Stored data
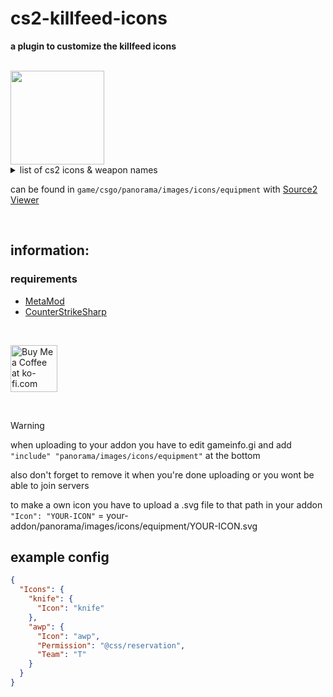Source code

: # cs2-killfeed-icons
**a plugin to customize the killfeed icons**

<br>

<img src="https://cdn.discordapp.com/attachments/1039451649254629406/1269066381245026316/image.png?ex=66aeb5ab&is=66ad642b&hm=38a72215e9d50247a05216e04902612f90c7428f9a85ec544913069b22f1b940&" width="150">

<br>

<details>
	<summary>list of cs2 icons & weapon names</summary>
	ak47 <br>
	ammobox <br>
	ammobox_threepack <br>
	armor <br>
	armor_helmet <br>
	assaultsuit <br>
	assaultsuit_helmet_only <br>
	aug <br>
	awp <br>
	axe <br>
	bayonet <br>
	bizon <br>
	breachcharge <br>
	breachcharge_projectile <br>
	bumpmine <br>
	c4 <br>
	clothing_hands <br>
	controldrone <br>
	customplayer <br>
	cz75a <br>
	deagle <br>
	decoy <br>
	defuser <br>
	disconnect <br>
	diversion <br>
	dronegun <br>
	elite <br>
	famas <br>
	firebomb <br>
	fists <br>
	fiveseven <br>
	flair0 <br>
	flashbang <br>
	flashbang_assist <br>
	frag_grenade <br>
	g3sg1 <br>
	galilar <br>
	glock <br>
	grenadepack <br>
	grenadepack2 <br>
	hammer <br>
	healthshot <br>
	heavy_armor <br>
	hegrenade <br>
	helmet <br>
	hkp2000 <br>
	incgrenade <br>
	inferno <br>
	kevlar <br>
	knife <br>
	knife_bowie <br>
	knife_butterfly <br>
	knife_canis <br>
	knife_cord <br>
	knife_css <br>
	knife_falchion <br>
	knife_flip <br>
	knife_gut <br>
	knife_gypsy_jackknife <br>
	knife_karambit <br>
	knife_kukri <br>
	knife_m9_bayonet <br>
	knife_outdoor <br>
	knife_push <br>
	knife_skeleton <br>
	knife_stiletto <br>
	knife_survival_bowie <br>
	knife_t <br>
	knife_tactical <br>
	knife_twinblade <br>
	knife_ursus <br>
	knife_widowmaker <br>
	knifegg <br>
	m4a1 <br>
	m4a1_silencer <br>
	m4a1_silencer_off <br>
	m249 <br>
	mac10 <br>
	mag7 <br>
	melee <br>
	molotov <br>
	mp5sd <br>
	mp7 <br>
	mp9 <br>
	negev <br>
	nova <br>
	p90 <br>
	p250 <br>
	p2000 <br>
	planted_c4 <br>
	planted_c4_survival <br>
	prop_exploding_barrel <br>
	radarjammer <br>
	revolver <br>
	sawedoff <br>
	scar20 <br>
	sg556 <br>
	shield <br>
	smokegrenade <br>
	snowball <br>
	spanner <br>
	spray0 <br>
	ssg08 <br>
	stomp_damage <br>
	tablet <br>
	tagrenade <br>
	taser <br>
	tec9 <br>
	tripwirefire <br>
	tripwirefire_projectile <br>
	ump45 <br>
	usp_silencer <br>
	usp_silencer_off <br>
	xm1014 <br>
	zone_repulsor <br>
</details>

can be found in `game/csgo/panorama/images/icons/equipment` with [Source2 Viewer](https://valveresourceformat.github.io/) <br>


<br>

## information:

### requirements
- [MetaMod](https://cs2.poggu.me/metamod/installation)
- [CounterStrikeSharp](https://github.com/roflmuffin/CounterStrikeSharp)

<br>

<a href='https://ko-fi.com/G2G2Y3Z9R' target='_blank'><img style='border:0px; height:75px;' src='https://storage.ko-fi.com/cdn/brandasset/kofi_s_tag_dark.png?_gl=1*6vhavf*_gcl_au*MTIwNjcwMzM4OC4xNzE1NzA0NjM5*_ga*NjE5MjYyMjkzLjE3MTU3MDQ2MTM.*_ga_M13FZ7VQ2C*MTcyMjIwMDA2NS4xNy4xLjE3MjIyMDA0MDUuNjAuMC4w' border='0' alt='Buy Me a Coffee at ko-fi.com' /></a>

<br>

> [!WARNING]
> when uploading to your addon you have to edit gameinfo.gi and add `"include" "panorama/images/icons/equipment"` at the bottom
>
> also don't forget to remove it when you're done uploading or you wont be able to join servers

to make a own icon you have to upload a .svg file to that path in your addon <br>
`"Icon": "YOUR-ICON"` = your-addon/panorama/images/icons/equipment/YOUR-ICON.svg

## example config
```json
{
  "Icons": {
    "knife": {
      "Icon": "knife"
    },
    "awp": {
      "Icon": "awp",
      "Permission": "@css/reservation",
      "Team": "T"
    }
  }
}
```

Work to complete -> Give again, word for word, the lines above from the first one through the one containing "assaultsuit <br>"; no pictures.

Response ->
Source code

: # cs2-killfeed-icons
**a plugin to customize the killfeed icons**

<br>

<img src="https://cdn.discordapp.com/attachments/1039451649254629406/1269066381245026316/image.png?ex=66aeb5ab&is=66ad642b&hm=38a72215e9d50247a05216e04902612f90c7428f9a85ec544913069b22f1b940&" width="150">

<br>

<details>
	<summary>list of cs2 icons & weapon names</summary>
	ak47 <br>
	ammobox <br>
	ammobox_threepack <br>
	armor <br>
	armor_helmet <br>
	assaultsuit <br>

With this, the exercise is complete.